» Collection entries:
++++++++
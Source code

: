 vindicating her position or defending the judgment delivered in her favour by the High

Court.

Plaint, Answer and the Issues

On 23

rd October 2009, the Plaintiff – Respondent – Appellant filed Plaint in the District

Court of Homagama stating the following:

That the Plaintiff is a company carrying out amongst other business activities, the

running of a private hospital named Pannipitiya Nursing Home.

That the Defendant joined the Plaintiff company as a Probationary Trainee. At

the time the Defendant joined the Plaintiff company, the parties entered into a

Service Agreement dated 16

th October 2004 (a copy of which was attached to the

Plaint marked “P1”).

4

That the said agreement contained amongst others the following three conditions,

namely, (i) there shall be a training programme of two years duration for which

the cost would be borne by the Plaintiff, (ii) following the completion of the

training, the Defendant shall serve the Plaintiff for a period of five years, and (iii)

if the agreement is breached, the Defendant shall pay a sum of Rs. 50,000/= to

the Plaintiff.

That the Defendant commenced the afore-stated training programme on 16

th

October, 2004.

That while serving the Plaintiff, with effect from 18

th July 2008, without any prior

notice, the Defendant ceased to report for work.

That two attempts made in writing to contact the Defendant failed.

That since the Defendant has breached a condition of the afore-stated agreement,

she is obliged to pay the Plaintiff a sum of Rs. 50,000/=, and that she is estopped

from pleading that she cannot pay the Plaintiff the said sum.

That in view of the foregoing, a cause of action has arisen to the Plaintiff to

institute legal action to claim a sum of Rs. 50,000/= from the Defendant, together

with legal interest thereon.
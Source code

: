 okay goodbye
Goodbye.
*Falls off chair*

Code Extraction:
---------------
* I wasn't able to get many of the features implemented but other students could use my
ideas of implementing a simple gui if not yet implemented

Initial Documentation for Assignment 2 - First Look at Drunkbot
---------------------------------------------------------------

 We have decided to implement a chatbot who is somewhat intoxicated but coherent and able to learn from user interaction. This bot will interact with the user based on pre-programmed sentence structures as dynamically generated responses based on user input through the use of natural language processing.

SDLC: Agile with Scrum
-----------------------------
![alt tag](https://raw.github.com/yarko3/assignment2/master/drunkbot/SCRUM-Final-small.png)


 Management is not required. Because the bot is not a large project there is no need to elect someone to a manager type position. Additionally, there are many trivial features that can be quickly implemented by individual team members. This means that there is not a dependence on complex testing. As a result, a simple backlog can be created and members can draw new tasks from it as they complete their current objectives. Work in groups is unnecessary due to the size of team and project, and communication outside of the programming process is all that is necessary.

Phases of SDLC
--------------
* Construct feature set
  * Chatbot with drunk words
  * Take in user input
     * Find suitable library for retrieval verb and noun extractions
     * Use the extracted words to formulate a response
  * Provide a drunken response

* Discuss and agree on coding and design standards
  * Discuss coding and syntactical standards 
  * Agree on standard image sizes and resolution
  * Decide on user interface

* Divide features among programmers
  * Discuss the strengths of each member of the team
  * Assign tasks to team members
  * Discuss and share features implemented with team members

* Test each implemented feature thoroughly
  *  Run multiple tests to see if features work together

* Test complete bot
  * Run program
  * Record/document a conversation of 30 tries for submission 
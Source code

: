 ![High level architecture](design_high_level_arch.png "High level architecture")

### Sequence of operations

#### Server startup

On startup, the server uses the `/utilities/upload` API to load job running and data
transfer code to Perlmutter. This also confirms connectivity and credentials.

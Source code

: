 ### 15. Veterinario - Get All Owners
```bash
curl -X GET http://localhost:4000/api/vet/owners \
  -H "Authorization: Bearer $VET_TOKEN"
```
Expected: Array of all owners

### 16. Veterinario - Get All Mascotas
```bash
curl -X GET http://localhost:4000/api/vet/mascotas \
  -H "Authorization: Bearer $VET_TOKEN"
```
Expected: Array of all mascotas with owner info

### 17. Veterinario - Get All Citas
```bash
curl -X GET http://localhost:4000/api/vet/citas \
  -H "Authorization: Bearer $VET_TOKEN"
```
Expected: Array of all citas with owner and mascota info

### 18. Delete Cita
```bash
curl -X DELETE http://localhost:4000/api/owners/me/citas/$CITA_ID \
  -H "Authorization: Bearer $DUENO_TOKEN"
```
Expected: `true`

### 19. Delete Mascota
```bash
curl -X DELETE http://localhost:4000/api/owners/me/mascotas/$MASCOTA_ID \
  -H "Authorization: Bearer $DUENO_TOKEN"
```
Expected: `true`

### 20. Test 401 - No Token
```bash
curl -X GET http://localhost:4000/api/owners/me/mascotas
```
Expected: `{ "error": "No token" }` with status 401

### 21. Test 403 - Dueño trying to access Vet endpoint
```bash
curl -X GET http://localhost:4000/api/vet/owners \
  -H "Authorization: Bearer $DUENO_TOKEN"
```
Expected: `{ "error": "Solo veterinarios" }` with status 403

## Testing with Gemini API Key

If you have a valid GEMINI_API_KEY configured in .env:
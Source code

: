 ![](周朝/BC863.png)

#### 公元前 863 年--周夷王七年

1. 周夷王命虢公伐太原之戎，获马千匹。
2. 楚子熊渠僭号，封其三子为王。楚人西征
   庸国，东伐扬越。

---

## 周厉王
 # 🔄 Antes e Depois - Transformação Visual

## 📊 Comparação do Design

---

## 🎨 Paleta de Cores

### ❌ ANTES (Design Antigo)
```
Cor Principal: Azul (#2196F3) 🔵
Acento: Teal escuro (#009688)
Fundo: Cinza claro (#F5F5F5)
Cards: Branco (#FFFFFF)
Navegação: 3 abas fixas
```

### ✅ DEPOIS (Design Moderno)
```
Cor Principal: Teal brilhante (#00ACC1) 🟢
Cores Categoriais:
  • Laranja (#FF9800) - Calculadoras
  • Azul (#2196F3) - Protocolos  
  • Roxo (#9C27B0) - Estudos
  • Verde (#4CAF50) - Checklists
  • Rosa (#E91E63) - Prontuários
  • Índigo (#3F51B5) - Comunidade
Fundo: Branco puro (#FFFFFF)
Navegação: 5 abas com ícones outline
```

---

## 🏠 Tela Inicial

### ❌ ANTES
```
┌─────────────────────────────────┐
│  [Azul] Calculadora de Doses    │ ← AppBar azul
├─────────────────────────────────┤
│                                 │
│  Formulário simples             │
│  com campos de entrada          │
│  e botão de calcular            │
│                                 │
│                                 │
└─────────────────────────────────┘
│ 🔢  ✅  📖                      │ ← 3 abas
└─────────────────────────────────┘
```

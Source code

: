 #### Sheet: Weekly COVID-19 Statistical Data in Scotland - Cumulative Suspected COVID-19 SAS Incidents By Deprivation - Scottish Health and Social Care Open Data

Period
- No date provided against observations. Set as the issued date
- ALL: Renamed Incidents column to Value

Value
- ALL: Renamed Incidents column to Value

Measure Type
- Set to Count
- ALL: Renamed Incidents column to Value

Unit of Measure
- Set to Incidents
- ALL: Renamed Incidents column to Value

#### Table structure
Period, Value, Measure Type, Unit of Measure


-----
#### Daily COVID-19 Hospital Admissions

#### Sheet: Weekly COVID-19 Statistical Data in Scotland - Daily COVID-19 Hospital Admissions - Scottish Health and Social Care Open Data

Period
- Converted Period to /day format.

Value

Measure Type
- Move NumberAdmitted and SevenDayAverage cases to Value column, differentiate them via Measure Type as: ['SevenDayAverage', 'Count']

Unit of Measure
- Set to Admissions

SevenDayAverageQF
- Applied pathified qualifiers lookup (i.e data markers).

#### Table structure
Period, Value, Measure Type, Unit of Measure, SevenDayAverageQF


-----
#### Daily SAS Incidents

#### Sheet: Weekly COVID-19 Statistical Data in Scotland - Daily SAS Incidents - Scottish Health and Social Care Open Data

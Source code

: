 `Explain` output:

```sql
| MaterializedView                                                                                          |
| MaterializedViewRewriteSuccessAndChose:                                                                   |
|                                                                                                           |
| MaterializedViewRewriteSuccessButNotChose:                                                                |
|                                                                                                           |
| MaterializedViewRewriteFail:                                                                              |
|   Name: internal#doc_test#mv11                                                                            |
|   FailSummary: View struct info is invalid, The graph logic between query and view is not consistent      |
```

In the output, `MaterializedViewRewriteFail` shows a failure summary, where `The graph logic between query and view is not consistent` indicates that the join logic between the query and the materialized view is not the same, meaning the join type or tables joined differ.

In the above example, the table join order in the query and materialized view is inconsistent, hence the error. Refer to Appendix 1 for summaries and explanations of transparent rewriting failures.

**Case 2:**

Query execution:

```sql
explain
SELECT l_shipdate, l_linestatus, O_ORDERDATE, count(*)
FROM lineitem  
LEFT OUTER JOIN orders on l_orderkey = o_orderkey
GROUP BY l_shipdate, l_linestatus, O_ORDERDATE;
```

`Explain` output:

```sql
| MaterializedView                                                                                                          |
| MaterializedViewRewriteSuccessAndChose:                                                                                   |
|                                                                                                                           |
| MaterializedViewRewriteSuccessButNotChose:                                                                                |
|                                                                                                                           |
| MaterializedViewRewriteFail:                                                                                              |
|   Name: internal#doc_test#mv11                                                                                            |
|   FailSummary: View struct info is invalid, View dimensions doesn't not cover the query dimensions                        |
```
++++++++
» THE PROBLEM: The answer should consist of the lines from the first line of the entries through the line with "That the Defendant joined", copied exactly.

» REPLY:
Source code

: vindicating her position or defending the judgment delivered in her favour by the High

Court.

Plaint, Answer and the Issues

On 23

rd October 2009, the Plaintiff – Respondent – Appellant filed Plaint in the District

Court of Homagama stating the following:

That the Plaintiff is a company carrying out amongst other business activities, the

running of a private hospital named Pannipitiya Nursing Home.

That the Defendant joined the Plaintiff company as a Probationary Trainee. At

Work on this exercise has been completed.